Halozyme Therapeutics has a market cap of $1.1 billion and an enterprise value of $1 billion. This stock trades at a premium valuation, with a price-to-sales of 19 and a price-to-book of 20. Its estimated growth rate for this year is 16.2%, and for next year it's pegged at 53.2%. This is a cash-rich company, since the total cash position on its balance sheet is $147.65 million and its total debt is $49.82 million.

The CEO just bought 50,000 shares, or about $446,000 worth of stock, at $8.92 per share. The CFO also just bought 25,000 shares, or about $222,000 worth of stock, at $8.90 per share.

From a technical perspective, HALO is currently trending above its 50-day moving average and below its 200-day moving average, which is neutral trendwise. This stock has found buying interest over the last two months and change each time its pulled back to just under $9 a share. Shares of HALO are now starting to spike higher off those support levels and it's starting to move within range of triggering a big breakout trade above some key overhead resistance levels.

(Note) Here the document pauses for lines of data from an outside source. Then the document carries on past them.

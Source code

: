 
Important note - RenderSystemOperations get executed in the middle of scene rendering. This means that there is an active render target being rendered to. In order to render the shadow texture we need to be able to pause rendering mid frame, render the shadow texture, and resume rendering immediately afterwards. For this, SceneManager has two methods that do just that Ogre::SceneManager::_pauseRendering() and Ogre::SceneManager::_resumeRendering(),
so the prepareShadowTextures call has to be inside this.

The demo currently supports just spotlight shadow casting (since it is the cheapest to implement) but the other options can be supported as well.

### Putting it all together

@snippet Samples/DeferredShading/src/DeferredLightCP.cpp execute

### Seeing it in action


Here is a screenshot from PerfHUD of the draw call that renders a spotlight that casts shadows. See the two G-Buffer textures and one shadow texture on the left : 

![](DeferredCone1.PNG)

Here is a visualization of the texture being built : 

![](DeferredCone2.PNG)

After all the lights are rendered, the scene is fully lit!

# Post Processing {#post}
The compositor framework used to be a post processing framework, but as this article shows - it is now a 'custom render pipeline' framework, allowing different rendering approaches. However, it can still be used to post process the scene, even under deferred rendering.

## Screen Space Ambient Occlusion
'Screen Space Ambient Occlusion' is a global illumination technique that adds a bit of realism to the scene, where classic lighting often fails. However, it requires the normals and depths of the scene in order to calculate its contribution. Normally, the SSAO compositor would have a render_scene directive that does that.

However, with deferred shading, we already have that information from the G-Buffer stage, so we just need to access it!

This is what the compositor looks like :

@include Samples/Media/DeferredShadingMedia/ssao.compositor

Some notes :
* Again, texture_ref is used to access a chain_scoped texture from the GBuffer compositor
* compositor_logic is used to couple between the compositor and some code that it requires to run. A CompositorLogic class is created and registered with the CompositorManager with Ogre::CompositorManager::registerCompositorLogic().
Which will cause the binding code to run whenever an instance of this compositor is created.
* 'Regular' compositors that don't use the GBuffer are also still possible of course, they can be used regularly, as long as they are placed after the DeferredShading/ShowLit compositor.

If you're bullish on HALO, then I would look for long-biased trades as long as this stock is trending above some key support levels at $8.75 to $8.58 a share and then once it breaks out above some near-term overhead resistance levels at $9.90 to $10.11 a share and then above $10.31 to $10.70 a share with high volume. Look for a sustained move or close above those levels with volume that registers near or above its three-month average action of 1.29 million shares. If that breakout develops soon, then HALO will set up to re-test or possibly take out its next major overhead resistance levels at $13 to $14 a share.

Brixmor Property Group

One final stock with some decent insider buying is Brixmor Property Group (BRX) , which operates various grocery-anchored community and neighborhood shopping centers in the U.S. Insiders are buying this stock into notable strength, since shares have gone up by around 14% so far in 2014.

Brixmor Property Group has a market cap of $5.6 billion and an enterprise value of $11.6 billion. This stock trades at a premium valuation, with a forward price-to-earnings of 46. Its estimated growth rate for this year is 191.7%, and for next year it's pegged at 42.9%. This is not a cash-rich company, since the total cash position on its balance sheet is $61.83 million and its total debt is $6.07 billion. This stock currently sports a dividend yield of 2.4%.

A director just bought 20,950 shares, or about $493,000 worth of stock, at $23.55 per share. The CEO also just bought 15,000 shares, or about $349,000 worth of stock, at $23.33 per share. From a technical perspective, BRX is currently trending above its 200-day moving average and just below its 50-day moving average, which is neutral trendwise. This stock has been uptrending over the last six months, with shares moving higher from its low of $20.25 to its recent high of $24.10 a share. During that uptrend, shares of BRX have been making mostly higher lows and higher highs, which is bullish technical price action. That move has now pushed shares of BRX within range of triggering a near-term breakout trade.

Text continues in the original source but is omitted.